● What the task asks: Only the lines from the start of the data through the line containing "- Basic understanding of harmonic analysis" should be written out, exactly as they are, with both ends included and the pictures left out.

● Task material:
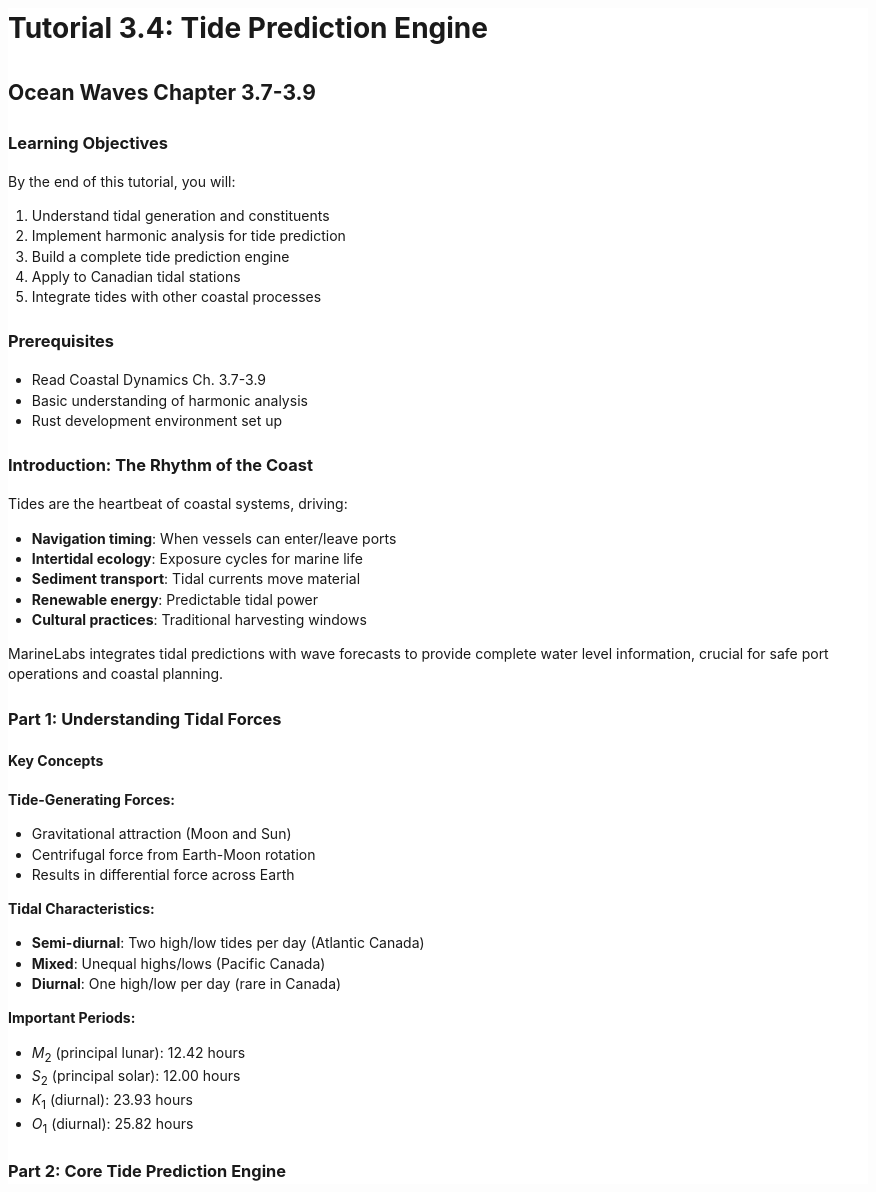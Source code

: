 # Tutorial 3.4: Tide Prediction Engine
## Ocean Waves Chapter 3.7-3.9

### Learning Objectives
By the end of this tutorial, you will:
1. Understand tidal generation and constituents
2. Implement harmonic analysis for tide prediction
3. Build a complete tide prediction engine
4. Apply to Canadian tidal stations
5. Integrate tides with other coastal processes

### Prerequisites
- Read Coastal Dynamics Ch. 3.7-3.9
- Basic understanding of harmonic analysis
- Rust development environment set up

### Introduction: The Rhythm of the Coast

Tides are the heartbeat of coastal systems, driving:
- **Navigation timing**: When vessels can enter/leave ports
- **Intertidal ecology**: Exposure cycles for marine life
- **Sediment transport**: Tidal currents move material
- **Renewable energy**: Predictable tidal power
- **Cultural practices**: Traditional harvesting windows

MarineLabs integrates tidal predictions with wave forecasts to provide complete water level information, crucial for safe port operations and coastal planning.

### Part 1: Understanding Tidal Forces

#### Key Concepts

**Tide-Generating Forces:**
- Gravitational attraction (Moon and Sun)
- Centrifugal force from Earth-Moon rotation
- Results in differential force across Earth

**Tidal Characteristics:**
- **Semi-diurnal**: Two high/low tides per day (Atlantic Canada)
- **Mixed**: Unequal highs/lows (Pacific Canada)
- **Diurnal**: One high/low per day (rare in Canada)

**Important Periods:**
- $M_2$ (principal lunar): 12.42 hours
- $S_2$ (principal solar): 12.00 hours
- $K_1$ (diurnal): 23.93 hours
- $O_1$ (diurnal): 25.82 hours

### Part 2: Core Tide Prediction Engine
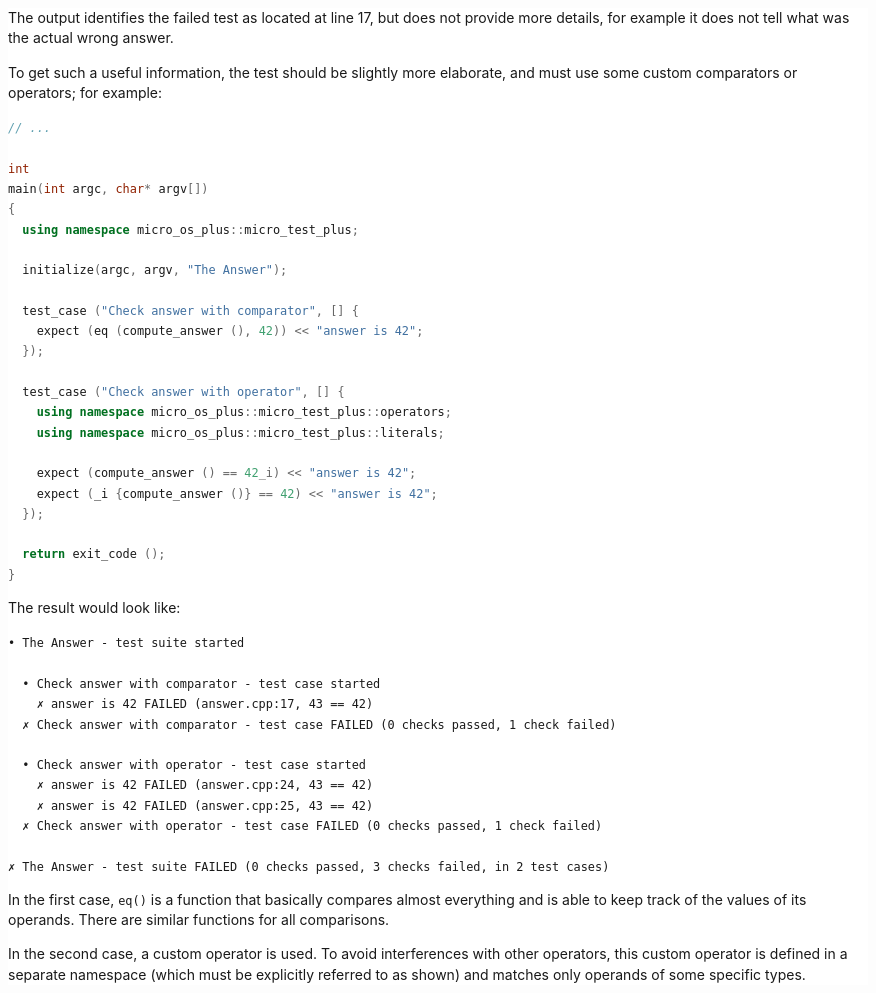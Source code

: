 The output identifies the failed test as located at line 17, but does not
provide more details, for example it does not tell what was the actual
wrong answer.

To get such a useful information, the test should be slightly more elaborate,
and must use some custom comparators or operators; for example:

```cpp
// ...

int
main(int argc, char* argv[])
{
  using namespace micro_os_plus::micro_test_plus;

  initialize(argc, argv, "The Answer");

  test_case ("Check answer with comparator", [] {
    expect (eq (compute_answer (), 42)) << "answer is 42";
  });

  test_case ("Check answer with operator", [] {
    using namespace micro_os_plus::micro_test_plus::operators;
    using namespace micro_os_plus::micro_test_plus::literals;

    expect (compute_answer () == 42_i) << "answer is 42";
    expect (_i {compute_answer ()} == 42) << "answer is 42";
  });

  return exit_code ();
}
```

The result would look like:

```console
• The Answer - test suite started

  • Check answer with comparator - test case started
    ✗ answer is 42 FAILED (answer.cpp:17, 43 == 42)
  ✗ Check answer with comparator - test case FAILED (0 checks passed, 1 check failed)

  • Check answer with operator - test case started
    ✗ answer is 42 FAILED (answer.cpp:24, 43 == 42)
    ✗ answer is 42 FAILED (answer.cpp:25, 43 == 42)
  ✗ Check answer with operator - test case FAILED (0 checks passed, 1 check failed)

✗ The Answer - test suite FAILED (0 checks passed, 3 checks failed, in 2 test cases)
```

In the first case, `eq()` is a function that basically compares almost
everything and is able to keep track of the values of its operands.
There are similar functions for all comparisons.

In the second case, a custom operator is used. To avoid interferences
with other operators, this custom operator is defined in a separate namespace
(which must
be explicitly referred to as shown) and matches only operands of
some specific types.
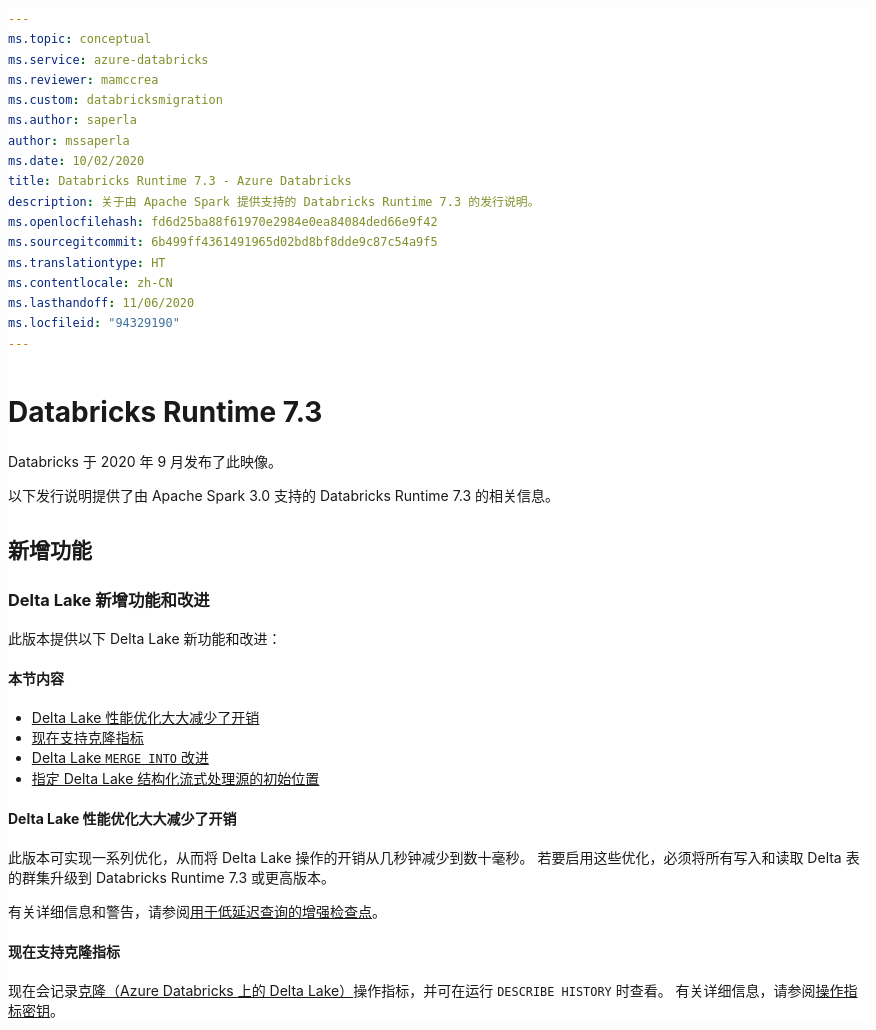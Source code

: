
 ```yaml
---
ms.topic: conceptual
ms.service: azure-databricks
ms.reviewer: mamccrea
ms.custom: databricksmigration
ms.author: saperla
author: mssaperla
ms.date: 10/02/2020
title: Databricks Runtime 7.3 - Azure Databricks
description: 关于由 Apache Spark 提供支持的 Databricks Runtime 7.3 的发行说明。
ms.openlocfilehash: fd6d25ba88f61970e2984e0ea84084ded66e9f42
ms.sourcegitcommit: 6b499ff4361491965d02bd8bf8dde9c87c54a9f5
ms.translationtype: HT
ms.contentlocale: zh-CN
ms.lasthandoff: 11/06/2020
ms.locfileid: "94329190"
---
```

# <a name="databricks-runtime-73"></a>Databricks Runtime 7.3

Databricks 于 2020 年 9 月发布了此映像。

以下发行说明提供了由 Apache Spark 3.0 支持的 Databricks Runtime 7.3 的相关信息。

## <a name="new-features"></a>新增功能

### <a name="delta-lake-features-and-improvements"></a>Delta Lake 新增功能和改进

此版本提供以下 Delta Lake 新功能和改进：

#### <a name="in-this-section"></a>本节内容

* [Delta Lake 性能优化大大减少了开销](#delta-lake-performance-optimizations-significantly-reduce-overhead)
* [现在支持克隆指标](#clone-metrics-now-available)
* [Delta Lake `MERGE INTO` 改进](#delta-lake-merge-into-improvements)
* [指定 Delta Lake 结构化流式处理源的初始位置](#specify-the-initial-position-for-delta-lake-structured-streaming-source)

#### <a name="delta-lake-performance-optimizations-significantly-reduce-overhead"></a>Delta Lake 性能优化大大减少了开销

此版本可实现一系列优化，从而将 Delta Lake 操作的开销从几秒钟减少到数十毫秒。 若要启用这些优化，必须将所有写入和读取 Delta 表的群集升级到 Databricks Runtime 7.3 或更高版本。

有关详细信息和警告，请参阅[用于低延迟查询的增强检查点](../../delta/optimizations/file-mgmt.md#enhanced-checkpoints)。

#### <a name="clone-metrics-now-available"></a>现在支持克隆指标

现在会记录[克隆（Azure Databricks 上的 Delta Lake）](../../spark/latest/spark-sql/language-manual/clone.md)操作指标，并可在运行 `DESCRIBE HISTORY` 时查看。 有关详细信息，请参阅[操作指标密钥](../../delta/delta-utility.md#operation-metrics-keys)。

● Output of the task:
Source code

: # Tutorial 3.4: Tide Prediction Engine
## Ocean Waves Chapter 3.7-3.9

### Learning Objectives
By the end of this tutorial, you will:
1. Understand tidal generation and constituents
2. Implement harmonic analysis for tide prediction
3. Build a complete tide prediction engine
4. Apply to Canadian tidal stations
5. Integrate tides with other coastal processes

### Prerequisites
- Read Coastal Dynamics Ch. 3.7-3.9
- Basic understanding of harmonic analysis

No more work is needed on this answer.